The Somali claims are unique in some respects since there is no other ethnic group of the same size and degree of national cohesion, occupying so extensive a territory. Nevertheless, there are groups which potentially pose similar problems.
Eritrea, for example, is often regarded as a potential trouble spot. Prior to its federation with Ethiopia in 1952, there existed a powerful movement demanding independence for the territory, deriving its principal support from sections of the Muslim population. The calm in Eritrea during the attempted coup d’état in 1960 suggests that the current strength of separatism there has been overestimated. Yet any concessions to the Somalis might encourage its revival.

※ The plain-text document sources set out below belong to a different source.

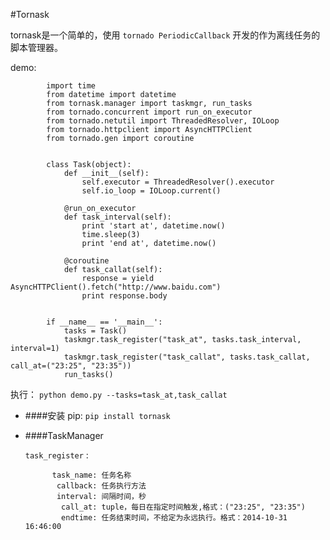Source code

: #Tornask

tornask是一个简单的，使用 `tornado PeriodicCallback` 开发的作为离线任务的脚本管理器。

demo:
        

            import time
            from datetime import datetime
            from tornask.manager import taskmgr, run_tasks
            from tornado.concurrent import run_on_executor
            from tornado.netutil import ThreadedResolver, IOLoop
            from tornado.httpclient import AsyncHTTPClient
            from tornado.gen import coroutine
            
            
            class Task(object):
                def __init__(self):
                    self.executor = ThreadedResolver().executor
                    self.io_loop = IOLoop.current()
            
                @run_on_executor
                def task_interval(self):
                    print 'start at', datetime.now()
                    time.sleep(3)
                    print 'end at', datetime.now()
            
                @coroutine
                def task_callat(self):
                    response = yield AsyncHTTPClient().fetch("http://www.baidu.com")
                    print response.body
            
            
            if __name__ == '__main__':
                tasks = Task()
                taskmgr.task_register("task_at", tasks.task_interval, interval=1)
                taskmgr.task_register("task_callat", tasks.task_callat, call_at=("23:25", "23:35"))
                run_tasks()


执行： `python demo.py --tasks=task_at,task_callat`  

* ####安装
    pip: `pip install tornask`

* ####TaskManager

	`task_register` : 
		
			task_name: 任务名称
			 callback: 任务执行方法
			 interval: 间隔时间，秒
			  call_at: tuple，每日在指定时间触发,格式：("23:25", "23:35")
			  endtime: 任务结束时间，不给定为永远执行。格式：2014-10-31 16:46:00
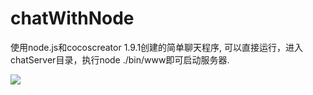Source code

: # chatWithNode
使用node.js和cocoscreator 1.9.1创建的简单聊天程序, 可以直接运行，进入chatServer目录，执行node ./bin/www即可启动服务器.

![](http://cdn.xujiawei.vip/chat.gif)
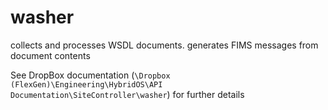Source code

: # washer
collects and processes WSDL documents.  generates FIMS messages from document contents

See DropBox documentation (`\Dropbox (FlexGen)\Engineering\HybridOS\API Documentation\SiteController\washer`) for further details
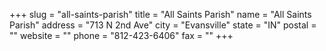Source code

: +++
slug = "all-saints-parish"
title = "All Saints Parish"
name = "All Saints Parish"
address = "713 N 2nd Ave"
city = "Evansville"
state = "IN"
postal = ""
website = ""
phone = "812-423-6406"
fax = ""
+++
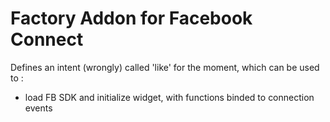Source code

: # Factory Addon for Facebook Connect

Defines an intent (wrongly) called 'like' for the moment, which can be used to :
* load FB SDK and initialize widget, with functions binded to connection events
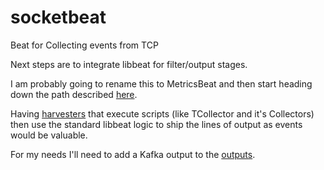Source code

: # socketbeat
Beat for Collecting events from TCP

Next steps are to integrate libbeat for filter/output stages.

I am probably going to rename this to MetricsBeat and then start heading down the path described [here](https://discuss.elastic.co/t/metrics-beat/1495/2).

Having [harvesters](https://github.com/elastic/logstash-forwarder/blob/master/harvester.go|harvesters) that execute scripts (like TCollector and it's Collectors) then use the standard libbeat logic to ship the lines of output as events would be valuable. 

For my needs I'll need to add a Kafka output to the [outputs](https://github.com/elastic/libbeat).
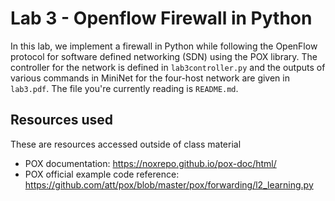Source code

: # Lab 3 - Openflow Firewall in Python
In this lab, we implement a firewall in Python while following the OpenFlow protocol for software defined networking (SDN) using the POX library. The controller for the network is defined in `lab3controller.py` and the outputs of various commands in MiniNet for the four-host network are given in `lab3.pdf`. The file you're currently reading is `README.md`.

## Resources used
These are resources accessed outside of class material
* POX documentation: https://noxrepo.github.io/pox-doc/html/
* POX official example code reference: https://github.com/att/pox/blob/master/pox/forwarding/l2_learning.py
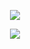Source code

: <p align="center">
    <img src='./images/logo.png'>
</p>

<p align="center">
    <img src='./images/preview.png'>
</p>
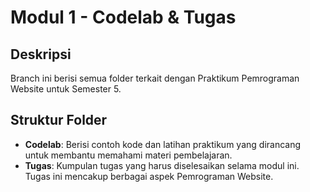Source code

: # Modul 1 - Codelab & Tugas

## Deskripsi
Branch ini berisi semua folder terkait dengan Praktikum Pemrograman Website untuk Semester 5.

## Struktur Folder
- **Codelab**: Berisi contoh kode dan latihan praktikum yang dirancang untuk membantu memahami materi pembelajaran.
- **Tugas**: Kumpulan tugas yang harus diselesaikan selama modul ini. Tugas ini mencakup berbagai aspek Pemrograman Website.
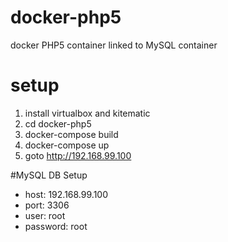 # docker-php5
docker PHP5 container linked to MySQL container

# setup
1. install virtualbox and kitematic
2. cd docker-php5
3. docker-compose build
4. docker-compose up
5. goto http://192.168.99.100

#MySQL DB Setup
- host: 192.168.99.100
- port: 3306
- user: root
- password: root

Sections of the Galla population may also be encouraged to press for a change in the status quo. The Galla migrations into the Ethiopian highlands took place during the sixteenth and seventeenth centuries. These people are spread throughout the country, and in some areas constitute the great majority of the population. Most of the Gallas are Moslem and speak their own language. Among some of them, notably in the southwest, memories of their past political independence, which they lost at the end of the nineteenth century, are still very much alive. Others have been assimilated by the Amharas and have adopted Christianity. Since the eighteenth century the Gallas have been influential in Ethiopian politics and their support has at times decided the outcome of internal political rivalries. During the constitutional crisis which followed Menelik’s death, they, along with the Somalis, supported Lij Yasu who reportedly leaned toward Islam. Their record in the Italian-Ethiopian war was mixed. There were numerous cases of Gallas aiding the Italians, while other Galla troops rebelled and became shijtas (bandits). Although there is no Galla “nationalism,” and the Gallas are less conscious of their separate identity than the Somalis, the possibility of the development of some form of Galla self-assertion cannot be ruled out.
These possibilities probably cause great concern to the Ethiopian government. The Ethiopians’ worries are further augmented by the fear that their troubles might be exploited by foreign powers, or, perhaps, are partly the product of foreign intrigues. This fear may be greatly exaggerated. Yet, beliefs, however, ill-founded, sometimes become political factors more significant than reality. The Ethiopians have been traditionally suspicious of foreigners, and their suspicions were nurtured by their experiences. Somalia and the Ogaden plateau figured prominently in the Italian scheme for the conquest of Ethiopia in the 1930s. First, the Ogaden was penetrated with the help of Somali irregulars; then the Wal-Wal incident was provoked on the pretext that the area in question actually belonged to Italian Somaliland; and finally, Italian Somaliland served as a base for the invasion. The Somali-inhabited areas were a source of friction between Ethiopia and Britain as well. The retention of British Military Administration over the Ogaden until 1948, and over the Haud near the British Somaliland border until February 1955, ten years after the war had ended, was viewed with considerable suspicion by Ethiopia. The “Bevin Plan” whereby the Ogaden was to be detached from Ethiopia and joined with other Somali territories under British trusteeship aggravated the suspicions.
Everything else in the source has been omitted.